Quanto à última questão, note-se a área em que desenvolve as suas atribuições a Cinemateca, a área cultural, uma área típica de desenvolvimento de fins fundacionais privados. Não é, por outro lado, uma área de típica concorrência mercado, em que se ofereçam produtos e serviços competitivos e concorrentes. Tal não deve ser confundido com a existência de modelos de gestão eficientes, naturalmente. O que pretendemos dizer é que parecem evidentes os sinais de que o tipo de actividade desenvolvida pela Cinemateca - prossecução de fins de interesse geral cultural sem busca pelo lucro, a partir de um património próprio e dos seus rendimentos coaduna-se com o modelo institucional fundacional. Mesmo que se considerasse, por razões que seria importante discutir, que o figurino legal da fundação pública enquanto instituto público - modelo actual - não serve à Cinemateca parece mais sensato e eficiente a opção pelo modelo fundacional autónomo, semelhante ao que o Estado tem utilizado noutras ocasiões mas com o devido controlo no modelo de governo e gestão.
Contudo, o que a extinção e possível conversão em empresa pública confirma é que: (i) a razão de ser da extinção não foi o peso para as finanças públicas (a Cinemateca tem autonomia financeira); (ii) a razão de ser da preferência pelo modelo empresarial para nova encarnação da Cinemateca não é uma inevitabilidade ou sequer preferível quando existe uma opção fundacional mais consentânea com o tipo e modo de prossecução das atribuições da Cinemateca.
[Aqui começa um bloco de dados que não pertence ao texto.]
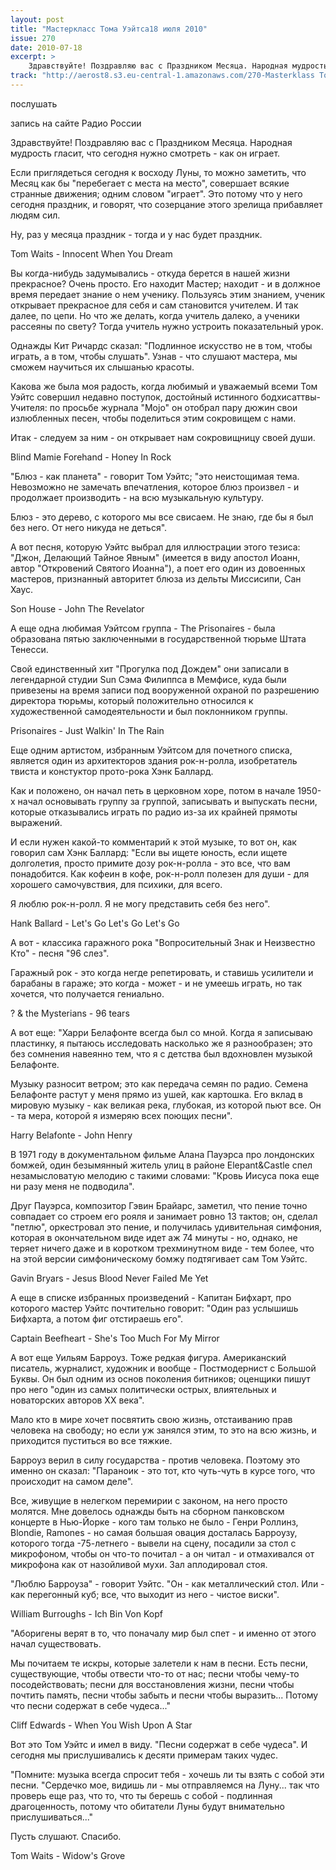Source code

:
 ```yaml
---
layout: post
title: "Мастеркласс Тома Уэйтса18 июля 2010"
issue: 270
date: 2010-07-18
excerpt: >
    Здравствуйте! Поздравляю вас с Праздником Месяца. Народная мудрость гласит, что сегодня нужно смотреть - как он играет.
track: "http://aerost8.s3.eu-central-1.amazonaws.com/270-Masterklass Toma Uejtsa.mp3"
---
```


послушать

запись на сайте Радио России

Здравствуйте! Поздравляю вас с Праздником Месяца. Народная мудрость гласит, что сегодня нужно смотреть - как он играет.

Если приглядеться сегодня к восходу Луны, то можно заметить, что Месяц как бы "перебегает с места на место", совершает всякие странные движения; одним словом "играет". Это потому что у него сегодня праздник, и говорят, что созерцание этого зрелища прибавляет людям сил.

Ну, раз у месяца праздник - тогда и у нас будет праздник.

Tom Waits - Innocent When You Dream

Вы когда-нибудь задумывались - откуда берется в нашей жизни прекрасное? Очень просто. Его находит Мастер; находит - и в должное время передает знание о нем ученику. Пользуясь этим знанием, ученик открывает прекрасное для себя и сам становится учителем. И так далее, по цепи. Но что же делать, когда учитель далеко, а ученики рассеяны по свету? Тогда учитель нужно устроить показательный урок.

Однажды Кит Ричардс сказал: "Подлинное искусство не в том, чтобы играть, а в том, чтобы слушать". Узнав - что слушают мастера, мы сможем научиться их слышанью красоты.

Какова же была моя радость, когда любимый и уважаемый всеми Том Уэйтс совершил недавно поступок, достойный истинного бодхисаттвы-Учителя: по просьбе журнала "Mojo" он отобрал пару дюжин свои излюбленных песен, чтобы поделиться этим сокровищем с нами.

Итак - следуем за ним - он открывает нам сокровищницу своей души.

Blind Mamie Forehand - Honey In Rock

"Блюз - как планета" - говорит Том Уэйтс; "это неистощимая тема. Невозможно не замечать впечатления, которое блюз произвел - и продолжает производить - на всю музыкальную культуру.

Блюз - это дерево, с которого мы все свисаем. Не знаю, где бы я был без него. От него никуда не деться".

А вот песня, которую Уэйтс выбрал для иллюстрации этого тезиса: "Джон, Делающий Тайное Явным" (имеется в виду апостол Иоанн, автор "Откровений Святого Иоанна"), а поет его один из довоенных мастеров, признанный авторитет блюза из дельты Миссисипи, Сан Хаус.

Son House - John The Revelator

А еще одна любимая Уэйтсом группа - The Prisonaires - была образована пятью заключенными в государственной тюрьме Штата Тенесси.

Свой единственный хит "Прогулка под Дождем" они записали в легендарной студии Sun Сэма Филиппса в Мемфисе, куда были привезены на время записи под вооруженной охраной по разрешению директора тюрьмы, который положительно относился к художественной самодеятельности и был поклонником группы.

Prisonaires - Just Walkin' In The Rain

Еще одним артистом, избранным Уэйтсом для почетного списка, является один из архитекторов здания рок-н-ролла, изобретатель твиста и констуктор прото-рока Хэнк Баллард.

Как и положено, он начал петь в церковном хоре, потом в начале 1950-х начал основывать группу за группой, записывать и выпускать песни, которые отказывались играть по радио из-за их крайней прямоты выражений.

И если нужен какой-то комментарий к этой музыке, то вот он, как говорил сам Хэнк Баллард: "Если вы ищете юность, если ищете долголетия, просто примите дозу рок-н-ролла - это все, что вам понадобится. Как кофеин в кофе, рок-н-ролл полезен для души - для хорошего самочувствия, для психики, для всего.

Я люблю рок-н-ролл. Я не могу представить себя без него".

Hank Ballard - Let's Go Let's Go Let's Go

А вот - классика гаражного рока "Вопросительный Знак и Неизвестно Кто" - песня "96 слез".

Гаражный рок - это когда негде репетировать, и ставишь усилители и барабаны в гараже; это когда - может - и не умеешь играть, но так хочется, что получается гениально.

? & the Mysterians - 96 tears

А вот еще: "Харри Белафонте всегда был со мной. Когда я записываю пластинку, я пытаюсь исследовать насколько же я разнообразен; это без сомнения навеянно тем, что я с детства был вдохновлен музыкой Белафонте.

Музыку разносит ветром; это как передача семян по радио. Семена Белафонте растут у меня прямо из ушей, как картошка. Его вклад в мировую музыку - как великая река, глубокая, из которой пьют все. Он - та мера, которой я измеряю всех поющих песни".

Harry Belafonte - John Henry

В 1971 году в документальном фильме Алана Пауэрса про лондонских бомжей, один безымянный житель улиц в районе Elepant&Castle спел незамысловатую мелодию с такими словами: "Кровь Иисуса пока еще ни разу меня не подводила".

Друг Пауэрса, композитор Гэвин Брайарс, заметил, что пение точно совпадает со строем его рояля и занимает ровно 13 тактов; он, сделал "петлю", оркестровал это пение, и получилась удивительная симфония, которая в окончательном виде идет аж 74 минуты - но, однако, не теряет ничего даже и в коротком трехминутном виде - тем более, что на этой версии симфоническому бомжу подтягивает сам Том Уэйтс.

Gavin Bryars - Jesus Blood Never Failed Me Yet

А еще в списке избранных произведений - Капитан Бифхарт, про которого мастер Уэйтс почтительно говорит: "Один раз услышишь Бифхарта, а потом фиг отстираешь его".

Captain Beefheart - She's Too Much For My Mirror

А вот еще Уильям Барроуз. Тоже редкая фигура. Американский писатель, журналист, художник и вообще - Постмодернист с Большой Буквы. Он был одним из основ поколения битников; оценщики пишут про него "один из самых политически острых, влиятельных и новаторских авторов XX века".

Мало кто в мире хочет посвятить свою жизнь, отстаиванию прав человека на свободу; но если уж занялся этим, то это на всю жизнь, и приходится пуститься во все тяжкие.

Барроуз верил в силу государства - против человека. Поэтому это именно он сказал: "Параноик - это тот, кто чуть-чуть в курсе того, что происходит на самом деле".

Все, живущие в нелегком перемирии с законом, на него просто молятся. Мне довелось однажды быть на сборном панковском концерте в Нью-Йорке - кого там только не было - Генри Роллинз, Blondie, Ramones - но самая большая овация досталась Барроузу, которого тогда -75-летнего - вывели на сцену, посадили за стол с микрофоном, чтобы он что-то почитал - а он читал - и отмахивался от микрофона как от назойливой мухи. Зал аплодировал стоя.

"Люблю Барроуза" - говорит Уэйтс. "Он - как металлический стол. Или - как перегонный куб; все, что выходит из него - чистое виски".

William Burroughs - Ich Bin Von Kopf

"Аборигены верят в то, что поначалу мир был спет - и именно от этого начал существовать.

Мы почитаем те искры, которые залетели к нам в песни. Есть песни, существующие, чтобы отвести что-то от нас; песни чтобы чему-то посодействовать; песни для восстановления жизни, песни чтобы почтить память, песни чтобы забыть и песни чтобы выразить... Потому что песни содержат в себе чудеса..."

Cliff Edwards - When You Wish Upon A Star

Вот это Том Уэйтс и имел в виду. "Песни содержат в себе чудеса". И сегодня мы прислушивались к десяти примерам таких чудес.

"Помните: музыка всегда спросит тебя - хочешь ли ты взять с собой эти песни. "Сердечко мое, видишь ли - мы отправляемся на Луну... так что проверь еще раз, что то, что ты берешь с собой - подлинная драгоценность, потому что обитатели Луны будут внимательно прислушиваться..."

Пусть слушают. Спасибо.

Tom Waits - Widow's Grove
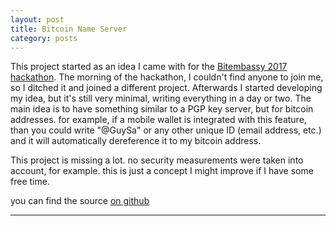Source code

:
 ```yaml
---
layout: post
title: Bitcoin Name Server
category: posts
---
```


This project started as an idea I came with for the [Bitembassy 2017
hackathon](hack.bitembassy.org). The morning of the hackathon, I couldn't find anyone to join me,
so I ditched it and joined a different project. Afterwards I started developing my idea, but
it's still very minimal, writing everything in a day or two. The main idea is to have something
similar to a PGP key server, but for bitcoin addresses. for example, if a mobile wallet is
integrated with this feature, than you could write "@GuySa" or any other unique ID (email address,
etc.) and it will automatically dereference it to my bitcoin address.

This project is missing a lot. no security measurements were taken into account, for example.
this is just a concept I might improve if I have some free time.

you can find the source [on github][source code]

---

[source code]: https://github.com/GuySa/BitcoinNameServer
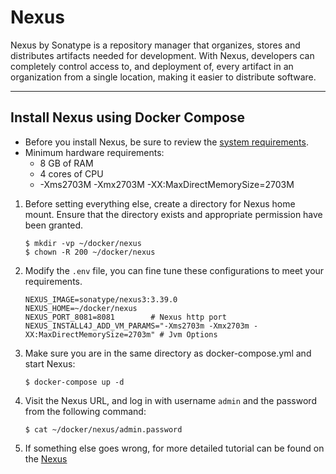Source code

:# Nexus

Nexus by Sonatype is a repository manager that organizes, stores and distributes artifacts needed for development. With
Nexus, developers can completely control access to, and deployment of, every artifact in an organization from a single
location, making it easier to distribute software.

---

## Install Nexus using Docker Compose

- Before you install Nexus, be sure to review
  the [system requirements](https://help.sonatype.com/repomanager3/product-information/system-requirements).
- Minimum hardware requirements:
    - 8 GB of RAM
    - 4 cores of CPU
    - -Xms2703M -Xmx2703M -XX:MaxDirectMemorySize=2703M

1. Before setting everything else, create a directory for Nexus home mount. Ensure that the directory exists and
   appropriate permission have been granted.

    ```shell
    $ mkdir -vp ~/docker/nexus 
    $ chown -R 200 ~/docker/nexus
    ```

2. Modify the `.env` file, you can fine tune these configurations to meet your requirements.

    ```properties
    NEXUS_IMAGE=sonatype/nexus3:3.39.0
    NEXUS_HOME=~/docker/nexus
    NEXUS_PORT_8081=8081        # Nexus http port
    NEXUS_INSTALL4J_ADD_VM_PARAMS="-Xms2703m -Xmx2703m -XX:MaxDirectMemorySize=2703m" # Jvm Options
    ```

3. Make sure you are in the same directory as docker-compose.yml and start Nexus:

    ```shell
    $ docker-compose up -d
    ```

4. Visit the Nexus URL, and log in with username `admin` and the password from the following command:

    ```shell
    $ cat ~/docker/nexus/admin.password
    ```

5. If something else goes wrong, for more detailed tutorial can be found on
   the [Nexus](https://help.sonatype.com/repomanager3)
Resta, pois, parece-me o preconceito em relação à fundação como explicação para não tornar a Cinemateca uma entidade fundacional. Mas esse preconceito, podendo ter um efeito positivo, deveria apenas levar à uma reforma urgente, como, aliás, está previsto no memorando de entendimento, mas há muito é reclamado pela literatura especializada, do regime jurídico e das práticas de bom governo da área fundacional. Daí que a minha proposta seja mesmo essa: por que não a Cinemateca Portuguesa - Museu do Cinema, como fundação pública de novo regime jurídico adaptado às exigências de um Estado que se quer social e financeiramente sustentável?
Noto que a Cinemateca francesa, talvez a mais conceituada cinemateca do mundo, é constituída como associação, verdadadeira parceria público-privado institucional, o que também seria interessante no nosso caso, não fosse o facto de haver menos tradição em Portugal de associativismo público-privado. Já no domínio fundacional, esse tipo de parceria leva já algum caminho, como por exemplo Serralves ou a Fundação Colecção Berardo. O ponto mantém-se: uma forma jurídica que convoque a linguagem comum do sector público e do terceiro sector parece, neste domínio, desde que dotado do conveniente e eficiente regime, muito mais curial do que a forma empresarial.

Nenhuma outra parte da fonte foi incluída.